表1 两组患者手术时间、血红蛋白下降值、降钙素原值、结石清除率比较
后腹腔镜技术现已广泛应用于泌尿外科领域,其中RLP已成为处理单纯肾盂结石的成熟术式[2-3],相对于PCNL,RLP具有出血少、感染机会少、肾实质无损伤等优点。但对于肾多发结石,由于RLP无法有效处理肾盏结石,从而限制了其临床应用,而采用PCNL术的患者可能因结石分布较散,常需2~3个碎石通道[4],加大了肾实质的损伤,增加了术中及术后出血的机率。另有部分病例需二期乃至三期行PCNL术碎石,更是增加了并发症发生风险以及患者的经济负担[5]。CHEN等[6]曾报道腹腔镜肾盂成形术联合输尿管硬镜取石的方式,但由于硬镜的不可弯曲性,因此临床应用范围有限。国内张涛等[7]首次报道了软性膀胱镜肾脏取石在后腹腔镜手术中的应用,作为一种新的双镜联合方式,为后腹腔镜在肾结石的治疗中提供了一个崭新的思路。

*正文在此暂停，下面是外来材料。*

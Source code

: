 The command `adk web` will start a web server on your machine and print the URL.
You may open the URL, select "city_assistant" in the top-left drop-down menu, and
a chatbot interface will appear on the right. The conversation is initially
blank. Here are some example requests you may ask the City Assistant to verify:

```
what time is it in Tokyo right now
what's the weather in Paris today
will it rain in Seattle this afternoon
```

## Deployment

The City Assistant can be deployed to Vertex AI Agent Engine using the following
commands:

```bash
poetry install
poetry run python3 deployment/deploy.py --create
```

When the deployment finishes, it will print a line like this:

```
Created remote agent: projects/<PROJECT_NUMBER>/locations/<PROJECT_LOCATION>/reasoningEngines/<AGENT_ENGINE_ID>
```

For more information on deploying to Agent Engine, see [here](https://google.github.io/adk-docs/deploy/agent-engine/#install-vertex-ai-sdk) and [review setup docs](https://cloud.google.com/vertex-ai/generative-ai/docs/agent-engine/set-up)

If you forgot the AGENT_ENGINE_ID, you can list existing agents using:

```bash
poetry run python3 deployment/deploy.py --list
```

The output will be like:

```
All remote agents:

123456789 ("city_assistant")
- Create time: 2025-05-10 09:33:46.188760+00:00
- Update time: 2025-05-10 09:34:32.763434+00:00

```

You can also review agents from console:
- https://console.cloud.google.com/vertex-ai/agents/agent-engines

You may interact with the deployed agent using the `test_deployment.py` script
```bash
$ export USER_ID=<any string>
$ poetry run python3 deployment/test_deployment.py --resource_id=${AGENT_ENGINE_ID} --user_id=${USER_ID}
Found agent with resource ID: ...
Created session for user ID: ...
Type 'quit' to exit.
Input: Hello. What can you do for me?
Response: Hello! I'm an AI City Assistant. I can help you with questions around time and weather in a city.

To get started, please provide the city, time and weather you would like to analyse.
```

由于软性膀胱镜自肾盂至肾盏逆行方向进行操作,类似于输尿管软镜碎石术的操作路径,操作距离较短,且符合传统解剖学观点,是有效进入肾脏各盏,特别是分支盏的最佳途径。
本研究中,联合组患者术后降钙素原值明显低于PCNL组患者,作为反映术后感染情况的重要指标,降钙素原较低提示联合组患者术后感染情况明显优于PCNL组,分析其原因,我们认为联合组患者术中首先采用腹腔镜在肾盂表面开窗,随后使用软镜观察肾盂肾盏内情况时,灌注压力较低,肾盂内压低,从而大大减少术后感染的发生机会。同样,通过肾盂表面的窗口检查肾盏,不会破坏肾实质,显著减少了出血风险,因此,联合组患者手术前后血红蛋白的下降程度明显少于PCNL组,未出现术后需接受输血及介入栓塞止血案例,而PCNL组则有2例患者术后接受输血,1例患者术后接受高选择性介入栓塞止血治疗。熊朝晖等[8]在类似研究也有相似的结论。

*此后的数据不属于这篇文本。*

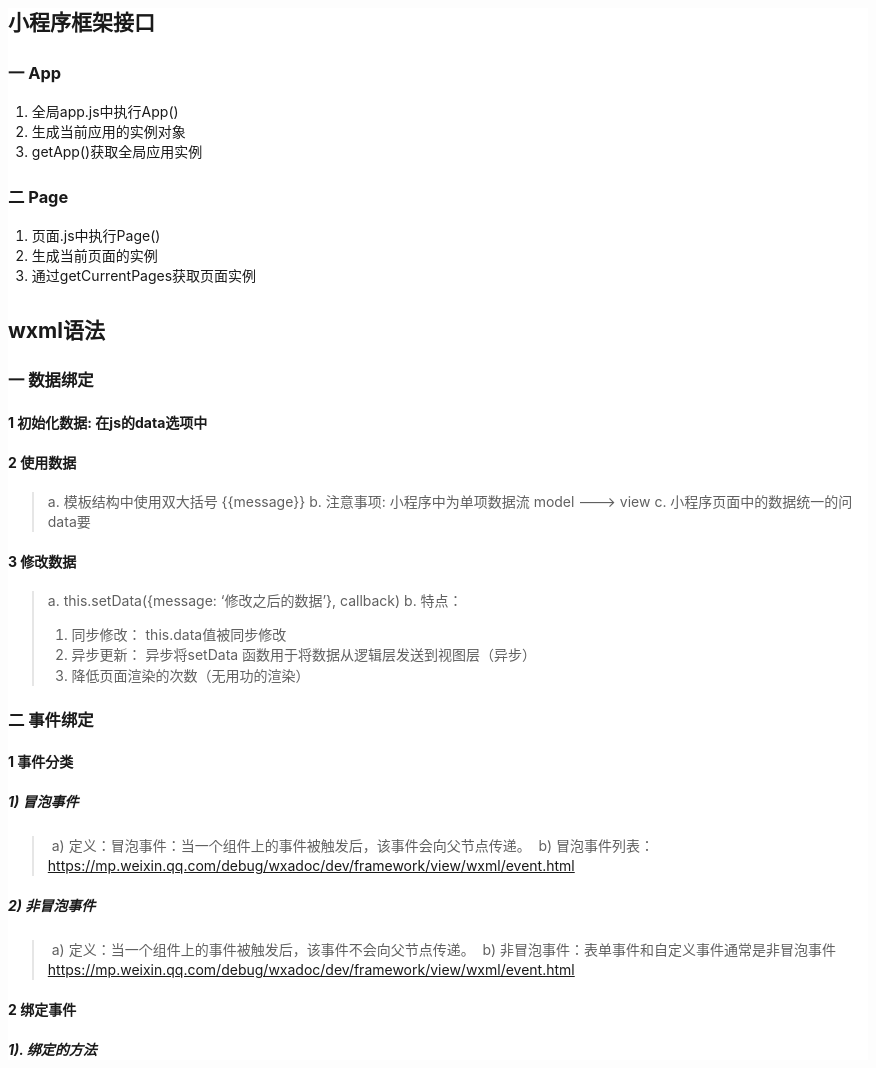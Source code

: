 ## 小程序框架接口

### 一   App

1. 全局app.js中执行App()
2. 生成当前应用的实例对象
3. getApp()获取全局应用实例

### 二 Page

1. 页面.js中执行Page()
2. 生成当前页面的实例
3. 通过getCurrentPages获取页面实例

## wxml语法

### 一 数据绑定

#### 1 初始化数据: 在js的data选项中

#### 2 使用数据

> a.	模板结构中使用双大括号 {{message}}
> b.	注意事项: 小程序中为单项数据流 model ---> view
> c.  小程序页面中的数据统一的问data要

#### 3 修改数据

> a.	this.setData({message: ‘修改之后的数据’}, callback)
> b.	特点：
> 	1)	同步修改： this.data值被同步修改
> 	2)	异步更新： 异步将setData 函数用于将数据从逻辑层发送到视图层（异步）
> 	3)  降低页面渲染的次数（无用功的渲染）

### 二 事件绑定

#### 1 事件分类

##### 1) 冒泡事件

> ​	a) 定义：冒泡事件：当一个组件上的事件被触发后，该事件会向父节点传递。
> ​	b) 冒泡事件列表：https://mp.weixin.qq.com/debug/wxadoc/dev/framework/view/wxml/event.html

##### 2) 非冒泡事件

> ​	a) 定义：当一个组件上的事件被触发后，该事件不会向父节点传递。
> ​	b) 非冒泡事件：表单事件和自定义事件通常是非冒泡事件
> ​	https://mp.weixin.qq.com/debug/wxadoc/dev/framework/view/wxml/event.html

#### 2 绑定事件

##### 		1). 绑定的方法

联合组患者术中通常将软性膀胱镜经背侧Trocar置入,经腹膜后腔进入肾盂。因软性膀胱镜弯曲角度较大(上弯180°,下曲 270°),配合镜体进退和旋转,能顺利的进入各个肾盏进行检查并实施碎石取石操作,有效弥补了腹腔镜因操作局限性而遗留的手术盲区。在软性膀胱镜监视下,可直接将取石钳深入肾盏取石,对于取石钳无法到达处,则经软性膀胱镜工作通道置入钬激光光纤,击碎结石后将其冲出肾盏。由于术中视野清晰,避免了因出血致视野不清造成术后残石较多的情况发生[9]。本研究中,联合组患者结石清除率与PCNL组患者相比无统计学差异,且手术时间仅略长于PCNL组,同样无统计学差异,得益于膀胱软镜下视野清晰,视角更符合传统解剖学观点,而PCNL需变换体位,故虽使用双镜联合,手术时间与PCNL也无明显差异。同时应看到,PCNL组患者中,有3例患者使用双通道取石,1例患者使用三通道取石。这种多通道应用增加了肾实质的损伤及出血的风险,与之相比,联合组的微创优势则更加显著,因其仅对扩张的肾盂作开窗,未对肾实质造成损伤。考虑到联合组手术时需将肾盂开窗,本研究选择病例均为肾盂结石并扩张积水,合并肾盏结石患者,排除了肾铸型结石及肾盂无扩张患者。虽已有研究表明采用腹腔镜结合软性内镜方法对肾铸型结石也有较高的清石率及较低的并发症[10],但联合手术方法在肾铸型结石及肾盂无扩张患者应用的效果及安全性还需在后续研究中进一步验证。
综上所述,RLP联合FCL是一种安全有效的手术方式,可作为临床处理肾多发结石的重要术式,值得临床进一步推广和应用。